Ham and pea carbonara

Ham and peas are the perfect ingredients for this leftover pasta dish.

Prep time: 2 minutes

Cook time: 20 minutes

Servings: 4 people


  • 325g spaghetti
  • 40g parmesan, grated, plus extra shavings to serve
  • 175g half-fat crème fraîche
  • 120g pulled ham hock or thickly sliced ham, shredded
  • A pinch of chilli flakes
  • 8 spring onions, finely chopped
  • 1 garlic clove, finely chopped
  • 1 tbsp olive oil
  • 275g frozen peas
  • 1 lemon, zested and juiced


Bring a large pan of salted water to the boil. Cook the spaghetti following the packet instructions.

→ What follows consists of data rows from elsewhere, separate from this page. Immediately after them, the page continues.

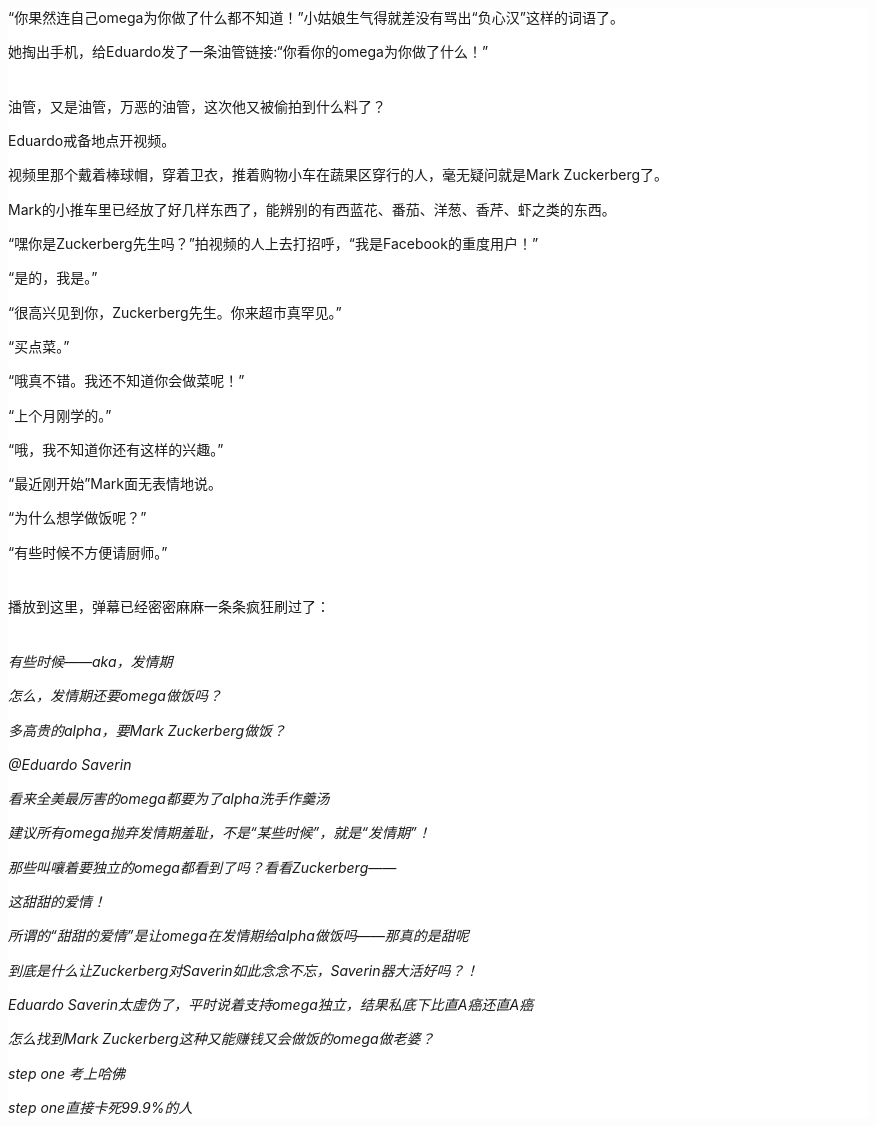 “你果然连自己omega为你做了什么都不知道！”小姑娘生气得就差没有骂出“负心汉”这样的词语了。

她掏出手机，给Eduardo发了一条油管链接:“你看你的omega为你做了什么！”
<br><br/>

油管，又是油管，万恶的油管，这次他又被偷拍到什么料了？

Eduardo戒备地点开视频。

视频里那个戴着棒球帽，穿着卫衣，推着购物小车在蔬果区穿行的人，毫无疑问就是Mark Zuckerberg了。

Mark的小推车里已经放了好几样东西了，能辨别的有西蓝花、番茄、洋葱、香芹、虾之类的东西。

“嘿你是Zuckerberg先生吗？”拍视频的人上去打招呼，“我是Facebook的重度用户！”

“是的，我是。”

“很高兴见到你，Zuckerberg先生。你来超市真罕见。”

“买点菜。”

“哦真不错。我还不知道你会做菜呢！”

“上个月刚学的。”

“哦，我不知道你还有这样的兴趣。”

“最近刚开始”Mark面无表情地说。

“为什么想学做饭呢？”

“有些时候不方便请厨师。”
<br><br/>

播放到这里，弹幕已经密密麻麻一条条疯狂刷过了：
<br><br/>

*有些时候——aka，发情期*

*怎么，发情期还要omega做饭吗？*

*多高贵的alpha，要Mark Zuckerberg做饭？*

*@Eduardo Saverin*

*看来全美最厉害的omega都要为了alpha洗手作羹汤*

*建议所有omega抛弃发情期羞耻，不是“某些时候”，就是“发情期”！*

*那些叫嚷着要独立的omega都看到了吗？看看Zuckerberg——*

*这甜甜的爱情！*

*所谓的“甜甜的爱情”是让omega在发情期给alpha做饭吗——那真的是甜呢*

*到底是什么让Zuckerberg对Saverin如此念念不忘，Saverin器大活好吗？！*

*Eduardo Saverin太虚伪了，平时说着支持omega独立，结果私底下比直A癌还直A癌*

*怎么找到Mark Zuckerberg这种又能赚钱又会做饭的omega做老婆？*

*step one 考上哈佛*

*step one直接卡死99.9%的人*
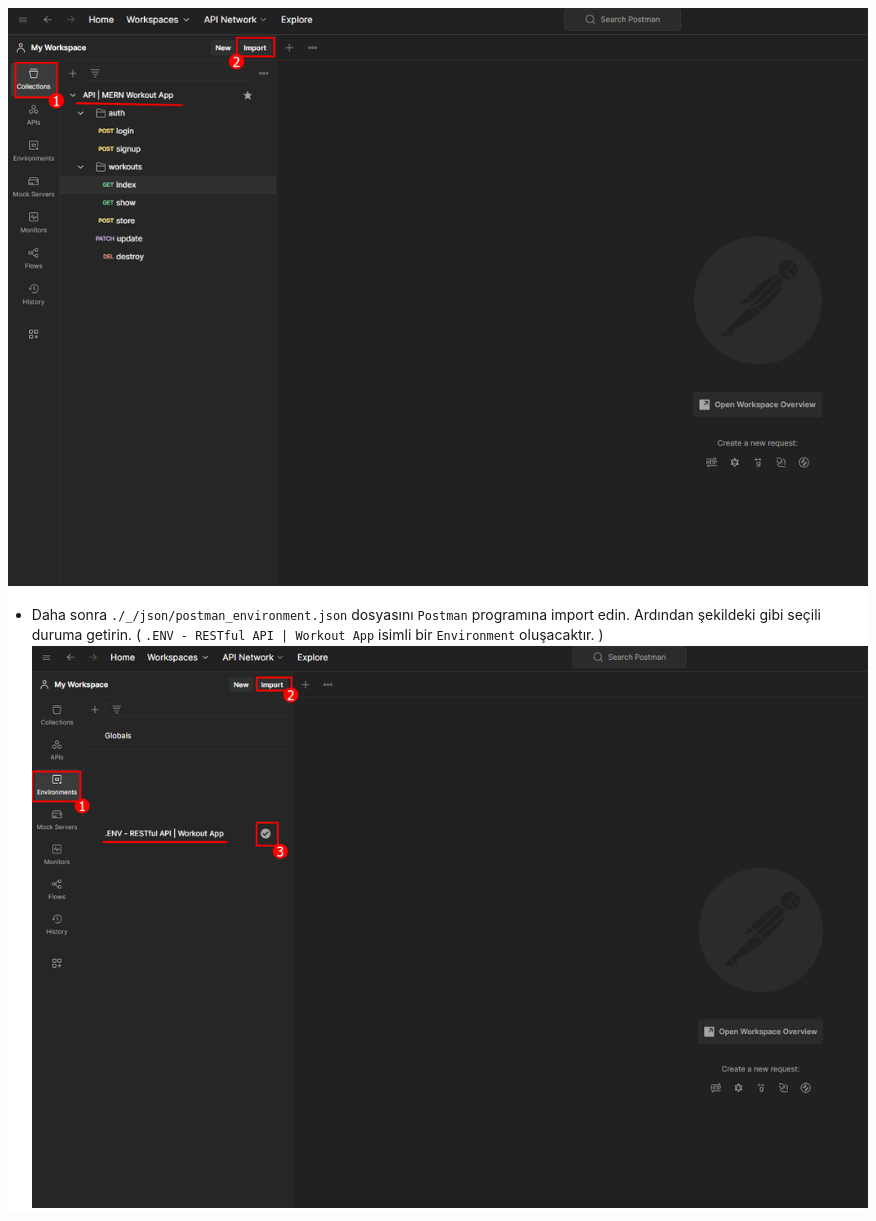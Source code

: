 ![Postman](/_/img/ss14.png)
+ Daha sonra `./_/json/postman_environment.json` dosyasını `Postman` programına import edin. Ardından şekildeki gibi seçili duruma getirin. ( `.ENV - RESTful API | Workout App` isimli bir `Environment` oluşacaktır. )
![Postman](/_/img/ss15.png)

Meanwhile, put the peas in a sieve and pour over some freshly-boiled water from the kettle to defrost. 

Heat the oil in a pan over a low-medium heat. Add the garlic, spring onion and chilli flakes (if using). Cook for 1 minute, then stir through the peas and ham.

Continue cooking for a further 3 minutes.

Meanwhile, in a small bowl, combine the crème fraîche, Parmesan, lemon juice and most of the zest.

Drain the pasta and return to the pan, of the heat. Add the crème fraîche mixture and the pea and ham mixture; toss to combine.

Transfer to a warm serving dish and scatter over the extra Parmesan and remaining lemon zest. Season with freshly cracked black pepper. Serve.